March | 2010 | Journeyman

Shields Up! (continued)

March 12, 2010 § 5 Comments

(Continued from the previous article: “Shields Up!”)

Here is where I think the argument to ‘check for null in all cases’ breaks down under the defensive programming paradigm. The best opportunity to check the state of m_pObjAPtr and s_pInstance is the moment SomeClass is created or requested. We want to identify the problem early to provide opportunities to correct or avoid issues when they happen. So you could write the following code:

1:

   2: SomeClass.h

   3: -----------

4:

   5: class SomeClass {

   6:     public:

   7:         static boost::shared_ptr<SomeClass> getInstance();

   8:         bool ReadyToBeUsed();

9:

  10:     private:

  11:         static boost::shared_ptr<SomeClass> s_pInstance;

  12:         ObjectAPtr m_pObjAPtr;

  13: };

14:

  15: SomeClass.cpp

  16: -------------

17:

  18: SomeClassPtr SomeClass::getInstance()

  19: {

  20:     if (!s_pInstance)

  21:     {

  22:         s_pInstance.reset( new SomeClass() );

  23:     }

24:

  25:     assert(s_pInstance->ReadyToBeUsed());

26:

  27:     return s_pInstance;

  28: }

29:

  30: SomeClass::SomeClass() {

  31:     m_pObjAPtr = GetFromFactory();

  32:     assert(m_pObjAPtr);

  33: }

34:

  35: bool SomeClass::ReadyToBeUsed() {

  36:     return (pObjAPtr) ? true : false;

  37: }

The new code checks the internal state of the SomeClass instance and asserts if there is a problem. Now SomeClass has a publically accessible method to validate its internal state. Given that you added the null check in the caller because the response from getInstance() cannot be trusted, by extension the same rule is applied to checking ReadyToBeUsed(). You could argue that the null check is enough, but lets be honest, just because it is not null, does not mean that it is usable. Especially considering that the object is leveraged by other systems since it is a singleton in this example. Checking for null is a very limited validation. This is an opportunity to further ensure that the object at the end of the pointer is usable. If you are truly concerned about dodging erroneous behaviours, you have to run ReadyToBeUsed() next to the null check in the callers code.
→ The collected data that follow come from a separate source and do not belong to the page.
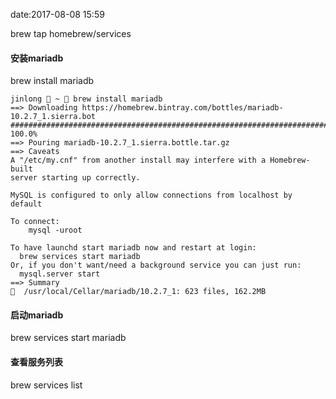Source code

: date:2017-08-08 15:59



brew tap homebrew/services

#### 安装mariadb
brew install mariadb

```
jinlong  ~  brew install mariadb
==> Downloading https://homebrew.bintray.com/bottles/mariadb-10.2.7_1.sierra.bot
######################################################################## 100.0%
==> Pouring mariadb-10.2.7_1.sierra.bottle.tar.gz
==> Caveats
A "/etc/my.cnf" from another install may interfere with a Homebrew-built
server starting up correctly.

MySQL is configured to only allow connections from localhost by default

To connect:
    mysql -uroot

To have launchd start mariadb now and restart at login:
  brew services start mariadb
Or, if you don't want/need a background service you can just run:
  mysql.server start
==> Summary
🍺  /usr/local/Cellar/mariadb/10.2.7_1: 623 files, 162.2MB
```

#### 启动mariadb
brew services start mariadb

#### 查看服务列表
brew services list

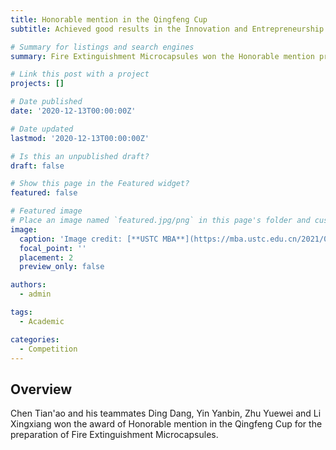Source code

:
 ```yaml
---
title: Honorable mention in the Qingfeng Cup 
subtitle: Achieved good results in the Innovation and Entrepreneurship Competition of University of Science and Technology of China

# Summary for listings and search engines
summary: Fire Extinguishment Microcapsules won the Honorable mention prize in the Qingfeng Cup, the Innovation and Entrepreneurship Competition of University of Science and Technology of China.

# Link this post with a project
projects: []

# Date published
date: '2020-12-13T00:00:00Z'

# Date updated
lastmod: '2020-12-13T00:00:00Z'

# Is this an unpublished draft?
draft: false

# Show this page in the Featured widget?
featured: false

# Featured image
# Place an image named `featured.jpg/png` in this page's folder and customize its options here.
image:
  caption: 'Image credit: [**USTC MBA**](https://mba.ustc.edu.cn/2021/0304/c20842a475321/page.htm)'
  focal_point: ''
  placement: 2
  preview_only: false

authors:
  - admin

tags:
  - Academic

categories:
  - Competition
---
```


## Overview
  Chen Tian'ao and his teammates Ding Dang, Yin Yanbin, Zhu Yuewei and Li Xingxiang won the award of Honorable mention in the Qingfeng Cup for the preparation of Fire Extinguishment Microcapsules.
So now you have the following:

   1: MyCode.cpp

   2: ----------

   3: SomeClassPtr pLocal = SomeClass::getInstance();

4:

   5: if (pLocal && pLocal->ReadyToBeUsed()) {

   6:     pLocal->SomeMethod();

   7: }

An easy win and the code is safe right? Yes, but at what cost? The logic for what constitutes a valid instance of SomeClass is duplicated across two entities in the software. This would not be be much of a problem if SomeClass is only used once. In our code SomeClass is used in several places. Which means the validations for a valid SomeClass instance is duplicated across several systems. Should the requirements change for ReadyToBeUsed (perhaps passing flag for deep or shallow check of its member vars), or if a new entity needs checking before SomeClass (a user security check), you may need to edit each system and update each check – everywhere there is a response from getInstance().
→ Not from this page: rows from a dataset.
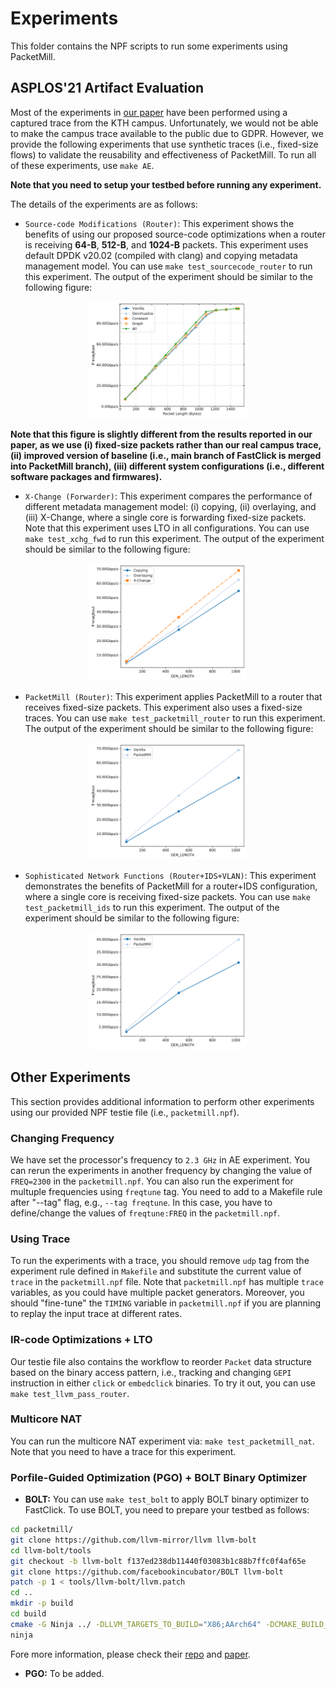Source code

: # Experiments

This folder contains the NPF scripts to run some experiments using PacketMill.

## ASPLOS'21 Artifact Evaluation

Most of the experiments in [our paper][packetmill-paper] have been performed using a captured trace from the KTH campus. Unfortunately, we would not be able to make the campus trace available to the public due to GDPR. However, we provide the following experiments that use synthetic traces (i.e., fixed-size flows) to validate the reusability and effectiveness of PacketMill. To run all of these experiments, use `make AE`.

**Note that you need to setup your testbed before running any experiment.**

The details of the experiments are as follows:

- `Source-code Modifications (Router)`: This experiment shows the benefits of using our proposed source-code optimizations when a router is receiving **64-B**, **512-B**, and **1024-B** packets. This experiment uses default DPDK v20.02 (compiled with clang) and copying metadata management model. You can use `make test_sourcecode_router` to run this experiment. The output of the experiment should be similar to the following figure:

<p align="center">
<img src="test_sourcecode_router.png"  alt="Source-code Modifications (Router)" width="50%">
</p>

**Note that this figure is slightly different from the results reported in our paper, as we use (i) fixed-size packets rather than our real campus trace, (ii) improved version of baseline (i.e., main branch of FastClick is merged into PacketMill branch), (iii) different system configurations (i.e., different software packages and firmwares).**

- `X-Change (Forwarder)`: This experiment compares the performance of different metadata management model: (i) copying, (ii) overlaying, and (iii) X-Change, where a single core is forwarding fixed-size packets. Note that this experiment uses LTO in all configurations. You can use `make test_xchg_fwd` to run this experiment. The output of the experiment should be similar to the following figure:

<p align="center">
<img src="test_xchg_fwd.png"  alt="X-Change (Forwarder)" width="50%">
</p>

- `PacketMill (Router)`: This experiment applies PacketMill to a router that receives fixed-size packets. This experiment also uses a fixed-size traces. You can use `make test_packetmill_router` to run this experiment. The output of the experiment should be similar to the following figure:

<p align="center">
<img src="test_packetmill_router.png"  alt="PacketMill (Router)" width="50%">
</p>

- `Sophisticated Network Functions (Router+IDS+VLAN)`: This experiment demonstrates the benefits of PacketMill for a router+IDS configuration, where a single core is receiving fixed-size packets. You can use `make test_packetmill_ids` to run this experiment. The output of the experiment should be similar to the following figure:

<p align="center">
<img src="test_packetmill_ids.png"  alt="Sophisticated Network Functions (Router+IDS+VLAN)" width="50%">
</p>


## Other Experiments

This section provides additional information to perform other experiments using our provided NPF testie file (i.e., `packetmill.npf`). 

### Changing Frequency

We have set the processor's frequency to `2.3 GHz` in AE experiment. You can rerun the experiments in another frequency by changing the value of `FREQ=2300` in the `packetmill.npf`. You can also run the experiment for multuple frequencies using `freqtune` tag. You need to add to a Makefile rule after "--tag" flag, e.g., `--tag freqtune`. In this case, you have to define/change the values of `freqtune:FREQ` in the `packetmill.npf`. 

### Using Trace

To run the experiments with a trace, you should remove `udp` tag from the experiment rule defined in `Makefile` and substitute the current value of `trace` in the `packetmill.npf` file. Note that `packetmill.npf` has multiple `trace` variables, as you could have multiple packet generators. Moreover, you should "fine-tune" the `TIMING` variable in `packetmill.npf` if you are planning to replay the input trace at different rates. 

### IR-code Optimizations + LTO

Our testie file also contains the workflow to reorder `Packet` data structure based on the binary access pattern, i.e., tracking and changing `GEPI` instruction in either `click` or `embedclick` binaries. To try it out, you can use `make test_llvm_pass_router`.

### Multicore NAT

You can run the multicore NAT experiment via: `make test_packetmill_nat`. Note that you need to have a trace for this experiment. 

### Porfile-Guided Optimization (PGO) + BOLT Binary Optimizer

- **BOLT:** You can use `make test_bolt`  to apply BOLT binary optimizer to FastClick. To use BOLT, you need to prepare your testbed as follows:

```bash
cd packetmill/
git clone https://github.com/llvm-mirror/llvm llvm-bolt
cd llvm-bolt/tools
git checkout -b llvm-bolt f137ed238db11440f03083b1c88b7ffc0f4af65e
git clone https://github.com/facebookincubator/BOLT llvm-bolt
patch -p 1 < tools/llvm-bolt/llvm.patch
cd ..
mkdir -p build
cd build
cmake -G Ninja ../ -DLLVM_TARGETS_TO_BUILD="X86;AArch64" -DCMAKE_BUILD_TYPE=Release -DLLVM_ENABLE_ASSERTIONS=ON
ninja
```

Fore more information, please check their [repo][bolt-repo] and [paper][bolt-paper].

- **PGO:** To be added. 


[packetmill-paper]: https://people.kth.se/~farshin/documents/packetmill-asplos21.pdf
[bolt-repo]: https://github.com/facebookincubator/BOLT
[bolt-paper]: https://research.fb.com/publications/bolt-a-practical-binary-optimizer-for-data-centers-and-beyond/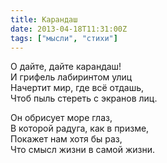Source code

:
 ```yaml
---
title: Карандаш
date: 2013-04-18T11:31:00Z
tags: ["мысли", "стихи"]
---
```


О дайте, дайте карандаш!  
И грифель лабиринтом улиц  
Начертит мир, где всё отдашь,  
Чтоб пыль стереть с экранов лиц.

Он обрисует море глаз,  
В которой радуга, как в призме,  
Покажет нам хотя бы раз,  
Что смысл жизни в самой жизни.  
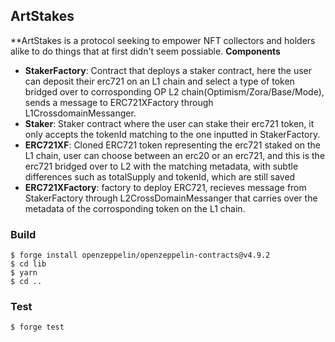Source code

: ## ArtStakes

\*\*ArtStakes is a protocol seeking to empower NFT collectors and holders alike to do things that at first didn't seem possiable.
**Components**

- **StakerFactory**: Contract that deploys a staker contract, here the user can deposit their erc721 on an L1 chain and select a type of token bridged over to corrosponding OP L2 chain(Optimism/Zora/Base/Mode), sends a message to ERC721XFactory through L1CrossdomainMessanger.
- **Staker**: Staker contract where the user can stake their erc721 token, it only accepts the tokenId matching to the one inputted in StakerFactory.
- **ERC721XF**: Cloned ERC721 token representing the erc721 staked on the L1 chain, user can choose between an erc20 or an erc721, and this is the erc721 bridged over to L2 with the matching metadata, with subtle differences such as totalSupply and tokenId, which are still saved
- **ERC721XFactory**: factory to deploy ERC721, recieves message from StakerFactory through L2CrossDomainMessanger that carries over the metadata of the corrosponding token on the L1 chain.

### Build

```shell
$ forge install openzeppelin/openzeppelin-contracts@v4.9.2
$ cd lib
$ yarn
$ cd ..
```

### Test

```shell
$ forge test
```
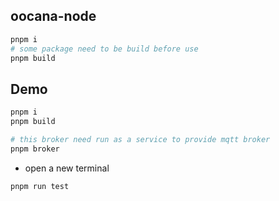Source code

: ## oocana-node

```bash
pnpm i
# some package need to be build before use
pnpm build
```

## Demo

```bash
pnpm i
pnpm build
```

```bash
# this broker need run as a service to provide mqtt broker
pnpm broker
```

- open a new terminal

```bash
pnpm run test
```
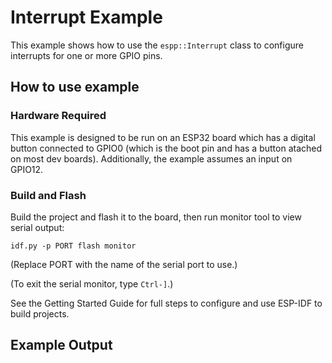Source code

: # Interrupt Example

This example shows how to use the `espp::Interrupt` class to configure
interrupts for one or more GPIO pins.

## How to use example

### Hardware Required

This example is designed to be run on an ESP32 board which has a digital button
connected to GPIO0 (which is the boot pin and has a button atached on most dev
boards). Additionally, the example assumes an input on GPIO12.

### Build and Flash

Build the project and flash it to the board, then run monitor tool to view
serial output:

```
idf.py -p PORT flash monitor
```

(Replace PORT with the name of the serial port to use.)

(To exit the serial monitor, type ``Ctrl-]``.)

See the Getting Started Guide for full steps to configure and use ESP-IDF to build projects.

## Example Output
Let’s not forget that SomeClass is not the only object usable in the system. Several classes use multiple instances of other classes. If you truly want your code to test for a usable instance of the objects it uses you could see this in your code:

   1: SomeClassPtr pLocal1 = SomeClass1::getInstance();

   2: SomeClassPtr pLocal2 = SomeClass2::getInstance();

   3: SomeClassPtr pLocal3 = SomeClass3::getInstance();

4:

   5: if (pLocal1 && pLocal1->ReadyToBeUsed()) {

   6:     pLocal1->SomeMethod();

   7: }

8:

   9: if (pLocal2 && pLocal2->ReadyToBeUsed()) {

  10:     pLocal2->SomeMethod();

  11: }

12:

  13: if (pLocal3 && pLocal3->ReadyToBeUsed()) {

  14:     pLocal3->SomeMethod();

  15: }

An additional problem with this mindset is that several entities in the software ecosystem now have knowledge of what a valid SomeClass is. This not only breaks the DRY principle, but also erodes the encapsulation of SomeClass. After all, getInstance() was supposed to guarantee a valid instance of SomeClass.
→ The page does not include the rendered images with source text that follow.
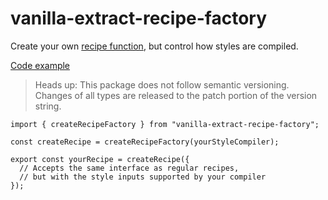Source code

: # vanilla-extract-recipe-factory

Create your own [recipe function](https://vanilla-extract.style/documentation/packages/recipes/), but control how styles are compiled.

[Code example](https://stackblitz.com/edit/vanilla-extract-recipe-factory)

> Heads up: This package does not follow semantic versioning. Changes of all types are released to the patch portion of the version string.

```tsx
import { createRecipeFactory } from "vanilla-extract-recipe-factory";

const createRecipe = createRecipeFactory(yourStyleCompiler);

export const yourRecipe = createRecipe({
  // Accepts the same interface as regular recipes,
  // but with the style inputs supported by your compiler
});
```
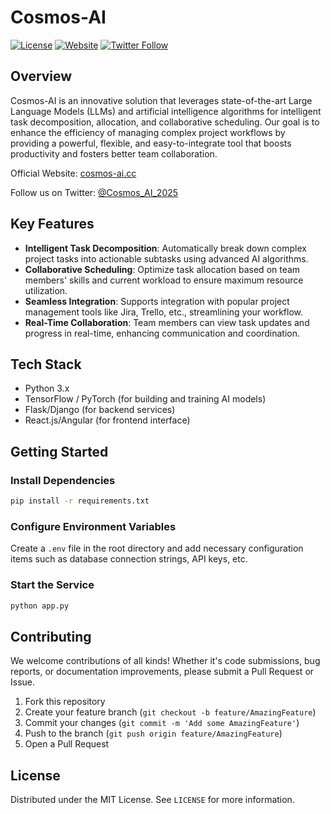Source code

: # Cosmos-AI

[![License](https://img.shields.io/badge/License-GPL_3.0-blue.svg)](LICENSE)
[![Website](https://img.shields.io/badge/Website-cosmos--ai.cc-brightgreen)](https://cosmos-ai.cc)
[![Twitter Follow](https://img.shields.io/twitter/follow/Cosmos_AI_2025?label=Follow&style=social)](https://x.com/Cosmos_AI_2025)

## Overview
Cosmos-AI is an innovative solution that leverages state-of-the-art Large Language Models (LLMs) and artificial intelligence algorithms for intelligent task decomposition, allocation, and collaborative scheduling. Our goal is to enhance the efficiency of managing complex project workflows by providing a powerful, flexible, and easy-to-integrate tool that boosts productivity and fosters better team collaboration.

Official Website: [cosmos-ai.cc](https://cosmos-ai.cc)

Follow us on Twitter: [@Cosmos_AI_2025](https://x.com/Cosmos_AI_2025)

## Key Features
- **Intelligent Task Decomposition**: Automatically break down complex project tasks into actionable subtasks using advanced AI algorithms.
- **Collaborative Scheduling**: Optimize task allocation based on team members' skills and current workload to ensure maximum resource utilization.
- **Seamless Integration**: Supports integration with popular project management tools like Jira, Trello, etc., streamlining your workflow.
- **Real-Time Collaboration**: Team members can view task updates and progress in real-time, enhancing communication and coordination.

## Tech Stack
- Python 3.x
- TensorFlow / PyTorch (for building and training AI models)
- Flask/Django (for backend services)
- React.js/Angular (for frontend interface)

## Getting Started

### Install Dependencies
```bash
pip install -r requirements.txt
```

### Configure Environment Variables
Create a `.env` file in the root directory and add necessary configuration items such as database connection strings, API keys, etc.

### Start the Service
```bash
python app.py
```

## Contributing
We welcome contributions of all kinds! Whether it's code submissions, bug reports, or documentation improvements, please submit a Pull Request or Issue.

1. Fork this repository
2. Create your feature branch (`git checkout -b feature/AmazingFeature`)
3. Commit your changes (`git commit -m 'Add some AmazingFeature'`)
4. Push to the branch (`git push origin feature/AmazingFeature`)
5. Open a Pull Request

## License
Distributed under the MIT License. See `LICENSE` for more information.
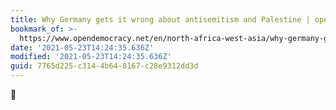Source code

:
 ```yaml
---
title: Why Germany gets it wrong about antisemitism and Palestine | openDemocracy
bookmark_of: >-
  https://www.opendemocracy.net/en/north-africa-west-asia/why-germany-gets-it-wrong-about-antisemitism-and-palestine/?utm_source=tw
date: '2021-05-23T14:24:35.636Z'
modified: '2021-05-23T14:24:35.636Z'
guid: 7765d225-c314-4b64-8167-c28e9312dd3d
---
```

💯
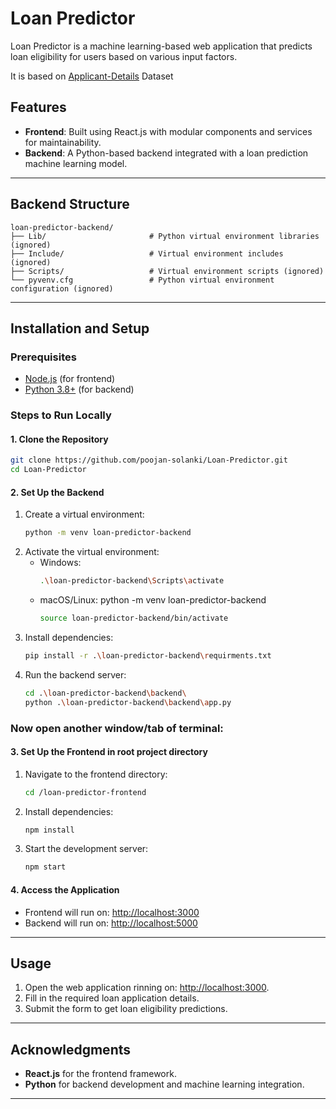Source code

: # Loan Predictor

Loan Predictor is a machine learning-based web application that predicts loan eligibility for users based on various input factors.

It is based on [Applicant-Details](https://www.kaggle.com/code/yaminh/loan-risk-prediction-using-ml-etc-93/input) Dataset

## Features

- **Frontend**: Built using React.js with modular components and services for maintainability.
- **Backend**: A Python-based backend integrated with a loan prediction machine learning model.

---

<!-- ## Project Structure -->

<!-- ### Frontend Structure
```
loan-predictor-frontend/
├── public/
│   ├── index.html             # Main HTML template
│   └── assets/                # Static assets (images, styles, etc.)
├── src/
│   ├── components/            # Reusable UI components
│   ├── pages/                 # Page components
│   ├── services/              # API service utilities
│   ├── utils/                 # Utility functions
│   ├── App.js                 # Main application component
│   └── index.js               # Entry point
├── package.json               # Node.js dependencies and scripts
└── README.md                  # Frontend-specific documentation
``` -->

## Backend Structure
```
loan-predictor-backend/
├── Lib/                       # Python virtual environment libraries (ignored)
├── Include/                   # Virtual environment includes (ignored)
├── Scripts/                   # Virtual environment scripts (ignored)
└── pyvenv.cfg                 # Python virtual environment configuration (ignored)
```

---

## Installation and Setup

### Prerequisites
- [Node.js](https://nodejs.org/) (for frontend)
- [Python 3.8+](https://www.python.org/) (for backend)


### Steps to Run Locally

#### 1. Clone the Repository
```bash
git clone https://github.com/poojan-solanki/Loan-Predictor.git
cd Loan-Predictor
```

#### 2. Set Up the Backend

1. Create a virtual environment:
   ```bash
   python -m venv loan-predictor-backend
   ```
2. Activate the virtual environment:
   - Windows:
     ```bash
     .\loan-predictor-backend\Scripts\activate
     ```
   - macOS/Linux:
   python -m venv loan-predictor-backend
     ```bash
     source loan-predictor-backend/bin/activate
     ```
3. Install dependencies:
   ```bash
   pip install -r .\loan-predictor-backend\requirments.txt
   ```
4. Run the backend server:
   ```bash
   cd .\loan-predictor-backend\backend\
   python .\loan-predictor-backend\backend\app.py
   ```

### Now open another window/tab of terminal:
#### 3. Set Up the Frontend in root project directory
1. Navigate to the frontend directory:
   ```bash
   cd /loan-predictor-frontend
   ```
2. Install dependencies:
   ```bash
   npm install
   ```
3. Start the development server:
   ```bash
   npm start
   ```

#### 4. Access the Application
- Frontend will run on: [http://localhost:3000](http://localhost:3000)
- Backend will run on: [http://localhost:5000](http://localhost:5000)

---

## Usage

1. Open the web application rinning on: [http://localhost:3000](http://localhost:3000).
2. Fill in the required loan application details.
3. Submit the form to get loan eligibility predictions.

---


## Acknowledgments

- **React.js** for the frontend framework.
- **Python** for backend development and machine learning integration.

---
I don’t like that direction. Forget the calls to ReadyToBeUsed(). Even if all you check for is null in this code, it adds zero value if a null pointer is not possible, duplicates responsibilities, and clutters the code.

Here is what I would prefer to see:

   1: SomeClass.cpp

   2: -------------

3:

   4: SomeClassPtr SomeClass::getInstance()

   5: {

   6:     if (!s_pInstance)

   7:     {

   8:         s_pInstance.reset( new SomeClass() );

   9:     }

10:

  11:     // invariants

  12:     if (    !s_pInstance                         // can never be null

  13:             || !s_pInstance->ReadyToBeUsed()) {  // must be in a usable state

14:

  15:         // log or assert that there was a problem

16:

  17:         s_pInstance.reset ( new NullObject() );

  18:     }

19:

  20:     return s_pInstance;

  21: }

22:

  23: MyCode.cpp

  24: ----------

25:

  26: SomeClassPtr pLocal = SomeClass::getInstance();

27:

  28: pLocal->SomeMethod();

The above code uses invariants or validations to enforce the contract with the callers. This code solves every issue the repeated ‘Null checks by the caller’ solves with less overhead and greater versatility. The summaries below states the reasons why.

Null-Checks by the Caller

Pros

Easy to implement
Guarantees that the code does not attempt to use a null pointer

Cons

Duplicate the null check (if that’s all you check for) every time you acquire the pointer
Null check does not guarantee a useable object
Clutters the code (reduced readability and maintainability)
Increased effort to unit test (multiple systems to test if the system fails to deal with a null pointer vs. a single system)
It does not enforce the contract (unless the null checks are wrapped in asserts and executed in debug mode), otherwise the code silently moves on
A null check could be missed by the author and reviewers

Invariants to Enforce the Contract

Pros

Easy to implement
It guarantees a usable pointer every time (read the Null Object Pattern)
No duplication of code / encapsulates the validations
Less code clutter (increased readability and maintainability)
Less effort to unit test (less execution paths, only one system to test for a null pointer)
Frees engineers from performing monkey work (i.e. adding checks for nulls everywhere)
Makes the contract explicit for future engineers so that they must make the conscious decision to maintain or reject the contract
Invariants/Validations are always executed

Cons

Just one…

Cons (common to both approaches)

Someone could always change the code and break the contract (remove the invariants or the null checks). This cannot be enforced in the code.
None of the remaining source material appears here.